Filter the entries for the word "arquivos". Copy each line that has it.

Rendered images with source text:
────
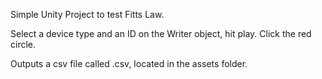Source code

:Simple Unity Project to test Fitts Law. 

Select a device type and an ID on the Writer object, hit play. Click the red circle. 

Outputs a csv file called <DeviceType><ID>.csv, located in the assets folder.
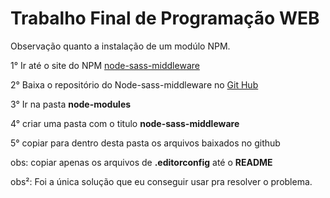 # Trabalho Final de Programação WEB

Observação quanto a instalação de um modúlo NPM.

1° Ir até o site do NPM [node-sass-middleware](https://www.npmjs.com/package/node-sass-middleware)

2° Baixa o repositório do Node-sass-middleware no [Git Hub](https://github.com/sass/node-sass-middleware) 

3° Ir na pasta **node-modules**

4° criar uma pasta com o titulo **node-sass-middleware**

5° copiar para dentro desta pasta os arquivos baixados no github

obs: copiar apenas os arquivos de **.editorconfig** até o **README**

obs²: Foi a única solução que eu conseguir usar pra resolver o problema.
────
_Result_.
5° copiar para dentro desta pasta os arquivos baixados no github
obs: copiar apenas os arquivos de **.editorconfig** até o **README**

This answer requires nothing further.